» Work instruction:
The lines to output run from the first line of the entries below through the line containing "place in 2011."; copy them exactly and leave out pictures.

» Excerpted data:
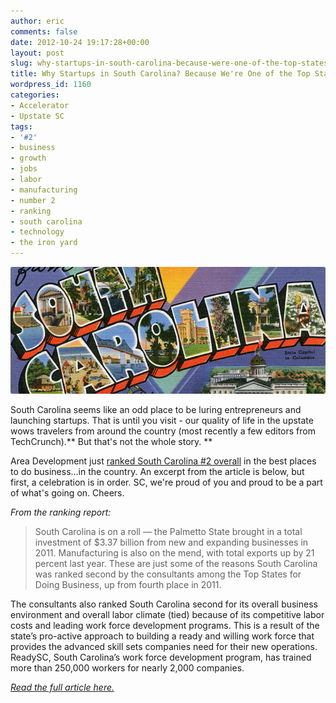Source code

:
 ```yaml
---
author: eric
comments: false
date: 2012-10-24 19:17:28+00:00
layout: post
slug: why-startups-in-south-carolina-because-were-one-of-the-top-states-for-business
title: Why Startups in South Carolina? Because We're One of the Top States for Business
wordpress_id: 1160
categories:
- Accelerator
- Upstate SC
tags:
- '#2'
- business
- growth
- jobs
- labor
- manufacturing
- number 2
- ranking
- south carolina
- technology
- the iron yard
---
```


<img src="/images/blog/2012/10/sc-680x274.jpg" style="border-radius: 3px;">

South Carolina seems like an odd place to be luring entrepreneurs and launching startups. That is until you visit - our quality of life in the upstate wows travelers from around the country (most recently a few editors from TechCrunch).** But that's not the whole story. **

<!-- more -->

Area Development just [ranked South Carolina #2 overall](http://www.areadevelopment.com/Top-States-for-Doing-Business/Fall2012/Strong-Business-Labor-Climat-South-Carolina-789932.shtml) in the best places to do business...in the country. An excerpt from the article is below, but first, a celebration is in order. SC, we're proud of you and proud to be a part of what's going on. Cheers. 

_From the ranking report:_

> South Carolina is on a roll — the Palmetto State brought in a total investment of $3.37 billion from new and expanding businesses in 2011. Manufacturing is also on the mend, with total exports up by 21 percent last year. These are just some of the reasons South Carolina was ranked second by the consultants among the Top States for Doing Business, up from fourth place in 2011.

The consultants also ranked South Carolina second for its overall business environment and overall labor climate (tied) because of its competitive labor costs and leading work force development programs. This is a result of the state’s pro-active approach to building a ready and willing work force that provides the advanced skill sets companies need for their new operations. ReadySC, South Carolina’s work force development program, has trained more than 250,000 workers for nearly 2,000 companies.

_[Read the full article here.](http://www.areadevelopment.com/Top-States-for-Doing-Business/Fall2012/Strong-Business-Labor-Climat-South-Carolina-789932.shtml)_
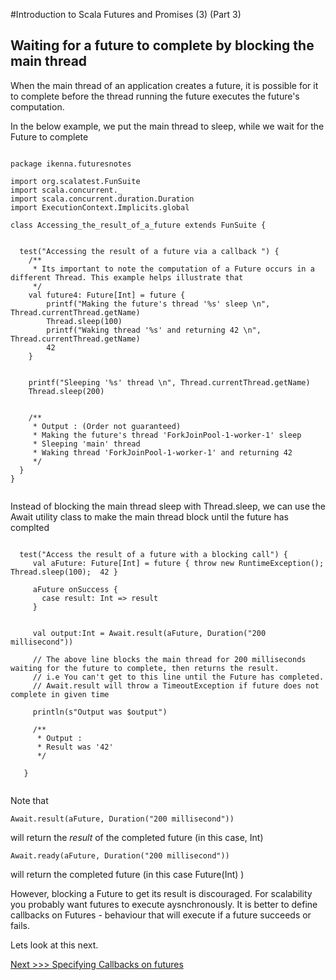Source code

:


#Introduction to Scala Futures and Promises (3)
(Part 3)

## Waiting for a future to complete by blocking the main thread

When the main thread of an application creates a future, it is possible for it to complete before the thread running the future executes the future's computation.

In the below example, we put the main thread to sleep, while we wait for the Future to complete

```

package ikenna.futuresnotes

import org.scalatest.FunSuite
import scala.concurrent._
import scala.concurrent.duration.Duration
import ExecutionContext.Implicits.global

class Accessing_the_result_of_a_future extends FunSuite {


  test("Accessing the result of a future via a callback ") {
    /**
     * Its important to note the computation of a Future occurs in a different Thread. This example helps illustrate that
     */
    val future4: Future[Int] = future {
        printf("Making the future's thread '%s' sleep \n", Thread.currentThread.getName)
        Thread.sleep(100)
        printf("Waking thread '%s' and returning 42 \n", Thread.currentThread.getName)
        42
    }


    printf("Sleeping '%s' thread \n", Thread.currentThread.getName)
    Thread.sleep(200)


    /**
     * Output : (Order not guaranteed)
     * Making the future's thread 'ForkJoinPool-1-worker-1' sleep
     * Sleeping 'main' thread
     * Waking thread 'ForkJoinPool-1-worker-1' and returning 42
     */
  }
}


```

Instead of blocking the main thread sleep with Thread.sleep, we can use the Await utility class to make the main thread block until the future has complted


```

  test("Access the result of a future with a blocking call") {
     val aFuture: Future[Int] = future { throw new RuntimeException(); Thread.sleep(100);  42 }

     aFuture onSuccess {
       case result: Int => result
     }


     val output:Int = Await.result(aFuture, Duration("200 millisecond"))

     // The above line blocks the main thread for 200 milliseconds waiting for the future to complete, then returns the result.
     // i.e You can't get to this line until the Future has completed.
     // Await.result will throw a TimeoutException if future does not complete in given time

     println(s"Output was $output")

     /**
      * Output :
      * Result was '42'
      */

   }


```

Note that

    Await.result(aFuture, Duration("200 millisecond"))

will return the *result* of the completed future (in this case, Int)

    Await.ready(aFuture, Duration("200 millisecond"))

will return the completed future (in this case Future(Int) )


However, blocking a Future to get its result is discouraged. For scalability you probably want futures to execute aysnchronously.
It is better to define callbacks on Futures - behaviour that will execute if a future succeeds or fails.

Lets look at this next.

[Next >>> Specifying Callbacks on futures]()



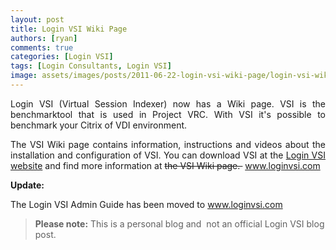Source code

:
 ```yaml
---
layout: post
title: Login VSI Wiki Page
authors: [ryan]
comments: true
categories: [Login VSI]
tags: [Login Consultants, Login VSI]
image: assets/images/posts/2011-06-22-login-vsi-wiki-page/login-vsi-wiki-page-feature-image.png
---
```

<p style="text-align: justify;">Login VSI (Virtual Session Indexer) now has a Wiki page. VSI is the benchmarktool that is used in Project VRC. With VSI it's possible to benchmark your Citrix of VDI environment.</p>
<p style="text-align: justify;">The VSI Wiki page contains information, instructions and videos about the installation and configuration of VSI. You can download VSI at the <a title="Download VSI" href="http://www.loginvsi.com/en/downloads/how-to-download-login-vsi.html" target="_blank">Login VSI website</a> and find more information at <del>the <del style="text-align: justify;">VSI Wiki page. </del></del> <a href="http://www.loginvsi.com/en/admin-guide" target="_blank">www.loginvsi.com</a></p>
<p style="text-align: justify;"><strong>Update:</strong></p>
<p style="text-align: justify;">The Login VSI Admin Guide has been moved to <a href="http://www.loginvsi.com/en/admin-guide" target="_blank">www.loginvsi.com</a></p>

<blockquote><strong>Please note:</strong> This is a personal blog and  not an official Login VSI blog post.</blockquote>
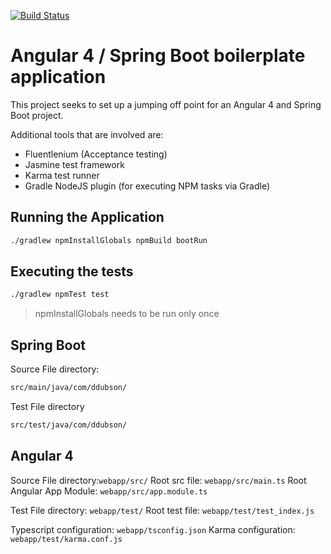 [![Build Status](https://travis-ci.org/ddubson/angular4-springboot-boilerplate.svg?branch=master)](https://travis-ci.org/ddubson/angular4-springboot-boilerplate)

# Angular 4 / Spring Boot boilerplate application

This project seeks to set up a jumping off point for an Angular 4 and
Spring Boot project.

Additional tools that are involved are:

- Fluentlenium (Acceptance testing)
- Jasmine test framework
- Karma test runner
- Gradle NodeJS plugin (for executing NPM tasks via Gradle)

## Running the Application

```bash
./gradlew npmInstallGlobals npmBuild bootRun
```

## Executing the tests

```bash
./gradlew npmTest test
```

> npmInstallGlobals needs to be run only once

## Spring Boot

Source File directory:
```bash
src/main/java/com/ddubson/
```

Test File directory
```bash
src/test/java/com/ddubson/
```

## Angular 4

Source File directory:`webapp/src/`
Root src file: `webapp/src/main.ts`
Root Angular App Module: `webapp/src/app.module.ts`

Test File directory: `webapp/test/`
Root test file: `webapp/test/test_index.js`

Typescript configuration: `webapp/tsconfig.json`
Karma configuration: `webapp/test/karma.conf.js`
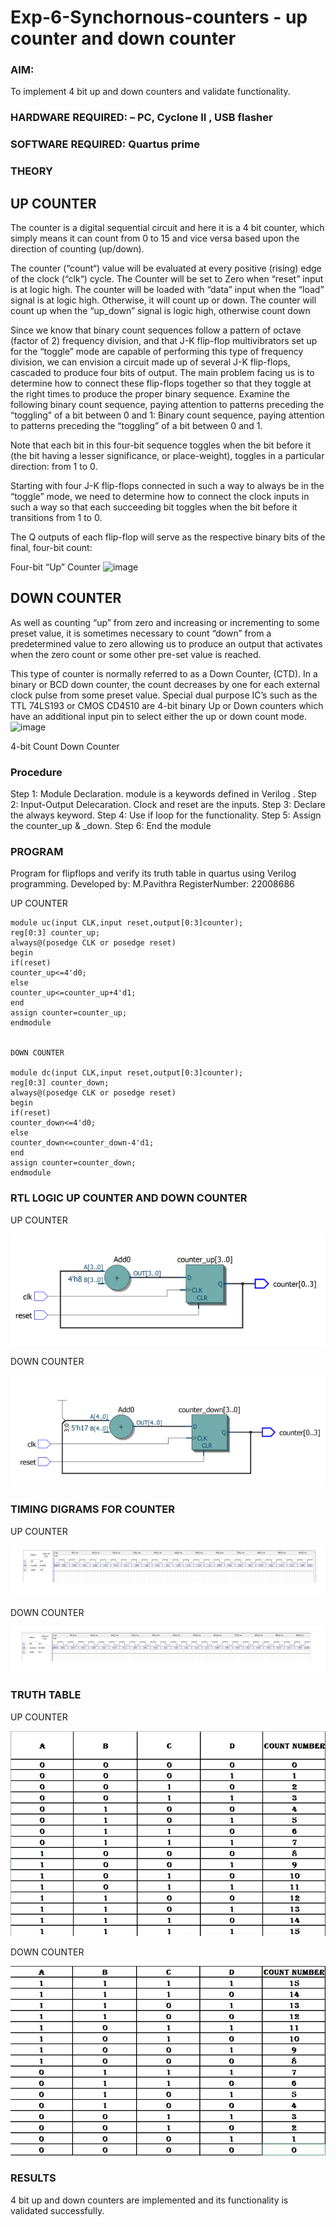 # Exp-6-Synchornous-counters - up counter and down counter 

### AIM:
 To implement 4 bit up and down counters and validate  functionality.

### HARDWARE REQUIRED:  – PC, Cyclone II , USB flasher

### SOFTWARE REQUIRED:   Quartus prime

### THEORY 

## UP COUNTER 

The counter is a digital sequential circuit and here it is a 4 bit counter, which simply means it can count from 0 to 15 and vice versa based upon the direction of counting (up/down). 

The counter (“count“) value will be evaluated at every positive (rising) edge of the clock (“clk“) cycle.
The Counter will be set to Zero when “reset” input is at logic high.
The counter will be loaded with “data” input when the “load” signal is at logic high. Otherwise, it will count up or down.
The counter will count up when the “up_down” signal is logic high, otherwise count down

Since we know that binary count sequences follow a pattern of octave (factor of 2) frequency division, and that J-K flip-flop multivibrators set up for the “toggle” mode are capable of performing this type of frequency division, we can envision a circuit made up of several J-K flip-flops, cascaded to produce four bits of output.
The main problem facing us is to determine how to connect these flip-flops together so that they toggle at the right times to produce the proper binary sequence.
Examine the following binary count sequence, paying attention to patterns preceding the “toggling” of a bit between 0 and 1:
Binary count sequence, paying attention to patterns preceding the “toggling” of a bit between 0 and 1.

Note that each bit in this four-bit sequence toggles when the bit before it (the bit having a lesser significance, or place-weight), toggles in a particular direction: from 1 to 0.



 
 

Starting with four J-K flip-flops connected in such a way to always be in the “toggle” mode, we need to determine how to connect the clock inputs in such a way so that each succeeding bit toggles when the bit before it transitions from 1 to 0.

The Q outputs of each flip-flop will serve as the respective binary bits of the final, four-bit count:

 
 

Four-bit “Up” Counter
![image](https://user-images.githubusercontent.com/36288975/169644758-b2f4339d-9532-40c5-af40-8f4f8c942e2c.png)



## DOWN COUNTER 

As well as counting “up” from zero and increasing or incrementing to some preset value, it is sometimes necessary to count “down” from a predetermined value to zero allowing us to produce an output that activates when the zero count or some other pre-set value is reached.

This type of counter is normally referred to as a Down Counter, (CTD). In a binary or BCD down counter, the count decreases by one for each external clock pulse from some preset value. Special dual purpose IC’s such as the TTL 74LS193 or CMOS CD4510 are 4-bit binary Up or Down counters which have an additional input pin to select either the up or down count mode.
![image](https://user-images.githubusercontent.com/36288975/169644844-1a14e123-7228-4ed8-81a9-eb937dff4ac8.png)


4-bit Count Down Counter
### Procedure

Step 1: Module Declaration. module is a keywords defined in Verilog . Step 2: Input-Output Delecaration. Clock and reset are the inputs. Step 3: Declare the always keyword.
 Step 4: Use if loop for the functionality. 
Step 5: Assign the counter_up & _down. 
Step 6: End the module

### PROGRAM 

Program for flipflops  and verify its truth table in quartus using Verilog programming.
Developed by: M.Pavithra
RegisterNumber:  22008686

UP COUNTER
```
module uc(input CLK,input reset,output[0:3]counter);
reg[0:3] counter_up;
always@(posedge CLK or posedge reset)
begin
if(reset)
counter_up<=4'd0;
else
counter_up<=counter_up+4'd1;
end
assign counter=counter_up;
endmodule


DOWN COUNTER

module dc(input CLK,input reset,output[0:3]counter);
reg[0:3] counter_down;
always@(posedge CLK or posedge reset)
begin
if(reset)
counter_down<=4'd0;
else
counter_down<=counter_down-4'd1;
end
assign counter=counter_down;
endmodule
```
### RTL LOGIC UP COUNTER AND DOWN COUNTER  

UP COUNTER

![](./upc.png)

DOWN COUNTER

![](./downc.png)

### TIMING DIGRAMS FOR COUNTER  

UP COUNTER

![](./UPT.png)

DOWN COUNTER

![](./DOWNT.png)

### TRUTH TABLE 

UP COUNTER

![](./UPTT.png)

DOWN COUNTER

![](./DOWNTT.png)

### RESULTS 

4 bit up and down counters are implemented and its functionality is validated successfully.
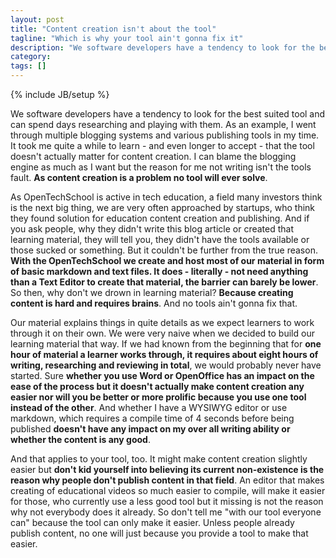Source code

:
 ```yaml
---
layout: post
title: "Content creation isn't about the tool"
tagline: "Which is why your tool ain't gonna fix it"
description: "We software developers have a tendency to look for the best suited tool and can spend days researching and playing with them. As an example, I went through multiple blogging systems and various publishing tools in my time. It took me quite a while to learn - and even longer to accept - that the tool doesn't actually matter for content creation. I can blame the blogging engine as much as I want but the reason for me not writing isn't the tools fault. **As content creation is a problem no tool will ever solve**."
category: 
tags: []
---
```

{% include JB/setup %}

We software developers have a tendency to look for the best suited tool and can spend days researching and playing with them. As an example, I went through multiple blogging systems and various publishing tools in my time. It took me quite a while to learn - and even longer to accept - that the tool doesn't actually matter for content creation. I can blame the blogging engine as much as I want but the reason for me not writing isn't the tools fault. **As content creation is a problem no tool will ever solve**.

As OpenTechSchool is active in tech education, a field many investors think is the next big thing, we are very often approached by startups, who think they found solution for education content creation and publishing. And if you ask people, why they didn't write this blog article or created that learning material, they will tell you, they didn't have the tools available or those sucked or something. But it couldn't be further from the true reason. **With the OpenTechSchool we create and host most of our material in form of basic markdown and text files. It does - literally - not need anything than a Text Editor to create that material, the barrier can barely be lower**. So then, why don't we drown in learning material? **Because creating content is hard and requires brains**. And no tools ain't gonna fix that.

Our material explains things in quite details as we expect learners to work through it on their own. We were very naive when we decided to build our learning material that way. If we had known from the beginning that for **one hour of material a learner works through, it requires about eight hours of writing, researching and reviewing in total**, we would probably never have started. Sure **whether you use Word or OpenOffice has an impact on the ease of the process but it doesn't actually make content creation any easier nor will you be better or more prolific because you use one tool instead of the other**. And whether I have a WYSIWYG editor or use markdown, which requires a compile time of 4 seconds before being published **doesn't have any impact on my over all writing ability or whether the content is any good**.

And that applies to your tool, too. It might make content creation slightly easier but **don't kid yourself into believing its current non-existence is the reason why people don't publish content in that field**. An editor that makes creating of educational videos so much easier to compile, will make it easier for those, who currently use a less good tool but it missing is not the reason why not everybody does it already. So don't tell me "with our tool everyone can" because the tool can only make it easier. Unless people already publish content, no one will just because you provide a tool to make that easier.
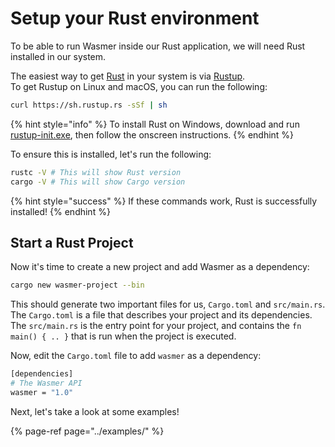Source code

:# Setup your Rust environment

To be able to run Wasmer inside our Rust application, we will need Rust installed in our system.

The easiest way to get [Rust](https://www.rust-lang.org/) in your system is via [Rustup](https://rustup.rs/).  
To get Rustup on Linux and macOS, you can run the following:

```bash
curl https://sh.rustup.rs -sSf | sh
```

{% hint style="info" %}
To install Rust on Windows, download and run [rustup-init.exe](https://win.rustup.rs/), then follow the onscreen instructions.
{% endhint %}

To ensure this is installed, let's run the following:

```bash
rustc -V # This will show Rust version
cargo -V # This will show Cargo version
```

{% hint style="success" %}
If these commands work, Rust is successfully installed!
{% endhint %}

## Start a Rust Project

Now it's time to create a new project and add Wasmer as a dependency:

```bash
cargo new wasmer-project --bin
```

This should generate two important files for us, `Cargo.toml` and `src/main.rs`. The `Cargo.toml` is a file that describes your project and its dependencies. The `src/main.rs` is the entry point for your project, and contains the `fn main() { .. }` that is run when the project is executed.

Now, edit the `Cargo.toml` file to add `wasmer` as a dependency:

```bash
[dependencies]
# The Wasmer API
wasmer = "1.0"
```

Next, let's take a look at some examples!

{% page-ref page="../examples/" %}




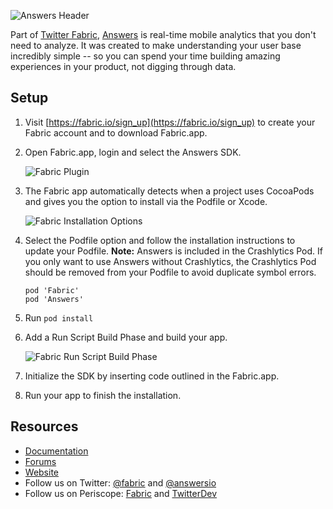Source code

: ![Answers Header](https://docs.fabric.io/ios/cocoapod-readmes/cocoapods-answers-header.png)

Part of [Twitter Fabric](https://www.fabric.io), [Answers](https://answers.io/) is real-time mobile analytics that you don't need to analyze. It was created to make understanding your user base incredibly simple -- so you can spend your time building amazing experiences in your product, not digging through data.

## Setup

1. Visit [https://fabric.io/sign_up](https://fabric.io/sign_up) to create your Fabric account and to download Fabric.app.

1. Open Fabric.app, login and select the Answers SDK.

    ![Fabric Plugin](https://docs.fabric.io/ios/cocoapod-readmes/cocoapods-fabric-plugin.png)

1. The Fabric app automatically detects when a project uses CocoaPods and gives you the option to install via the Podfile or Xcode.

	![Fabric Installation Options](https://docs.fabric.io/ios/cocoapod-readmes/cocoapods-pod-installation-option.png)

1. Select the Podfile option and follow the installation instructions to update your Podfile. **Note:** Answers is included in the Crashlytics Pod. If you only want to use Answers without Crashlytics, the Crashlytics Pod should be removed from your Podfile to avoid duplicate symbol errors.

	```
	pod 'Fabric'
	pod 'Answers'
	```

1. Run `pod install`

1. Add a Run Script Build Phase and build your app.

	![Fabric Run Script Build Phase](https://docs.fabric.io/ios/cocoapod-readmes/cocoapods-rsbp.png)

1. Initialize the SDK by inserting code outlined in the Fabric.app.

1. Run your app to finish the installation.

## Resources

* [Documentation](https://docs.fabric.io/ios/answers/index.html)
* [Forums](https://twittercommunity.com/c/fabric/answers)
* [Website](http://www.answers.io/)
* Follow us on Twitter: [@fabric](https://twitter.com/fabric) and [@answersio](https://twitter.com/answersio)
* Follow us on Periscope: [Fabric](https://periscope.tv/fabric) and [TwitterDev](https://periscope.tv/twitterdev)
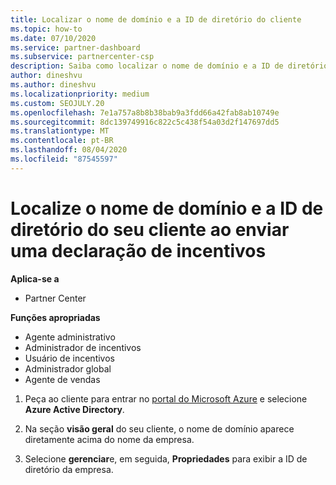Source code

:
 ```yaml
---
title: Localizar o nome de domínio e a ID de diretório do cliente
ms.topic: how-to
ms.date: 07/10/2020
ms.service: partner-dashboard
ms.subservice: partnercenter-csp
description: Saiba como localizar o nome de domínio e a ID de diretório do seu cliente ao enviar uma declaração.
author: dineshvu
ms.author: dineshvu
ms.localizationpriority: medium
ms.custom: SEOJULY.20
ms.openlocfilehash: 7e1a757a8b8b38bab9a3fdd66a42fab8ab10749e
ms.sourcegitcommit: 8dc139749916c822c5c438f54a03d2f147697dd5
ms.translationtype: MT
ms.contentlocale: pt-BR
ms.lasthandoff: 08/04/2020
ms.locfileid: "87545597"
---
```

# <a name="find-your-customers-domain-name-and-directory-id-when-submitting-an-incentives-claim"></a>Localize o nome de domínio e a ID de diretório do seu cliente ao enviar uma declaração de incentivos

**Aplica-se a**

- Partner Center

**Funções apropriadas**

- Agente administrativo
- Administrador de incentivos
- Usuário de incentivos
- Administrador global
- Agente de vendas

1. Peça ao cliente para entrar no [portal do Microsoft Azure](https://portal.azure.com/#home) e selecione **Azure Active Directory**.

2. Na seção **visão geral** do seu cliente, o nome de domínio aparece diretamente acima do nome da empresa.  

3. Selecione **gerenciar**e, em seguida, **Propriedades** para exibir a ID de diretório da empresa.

» Output of the exercise:
Source code

:
 ```yaml
---
author: eric
comments: false
date: 2012-10-24 19:17:28+00:00
layout: post
slug: why-startups-in-south-carolina-because-were-one-of-the-top-states-for-business
title: Why Startups in South Carolina? Because We're One of the Top States for Business
wordpress_id: 1160
categories:
- Accelerator
- Upstate SC
tags:
- '#2'
- business
- growth
- jobs
- labor
- manufacturing
- number 2
- ranking
- south carolina
- technology
- the iron yard
---
```


<img src="/images/blog/2012/10/sc-680x274.jpg" style="border-radius: 3px;">

South Carolina seems like an odd place to be luring entrepreneurs and launching startups. That is until you visit - our quality of life in the upstate wows travelers from around the country (most recently a few editors from TechCrunch).** But that's not the whole story. **

<!-- more -->

Area Development just [ranked South Carolina #2 overall](http://www.areadevelopment.com/Top-States-for-Doing-Business/Fall2012/Strong-Business-Labor-Climat-South-Carolina-789932.shtml) in the best places to do business...in the country. An excerpt from the article is below, but first, a celebration is in order. SC, we're proud of you and proud to be a part of what's going on. Cheers. 

_From the ranking report:_

> South Carolina is on a roll — the Palmetto State brought in a total investment of $3.37 billion from new and expanding businesses in 2011. Manufacturing is also on the mend, with total exports up by 21 percent last year. These are just some of the reasons South Carolina was ranked second by the consultants among the Top States for Doing Business, up from fourth place in 2011.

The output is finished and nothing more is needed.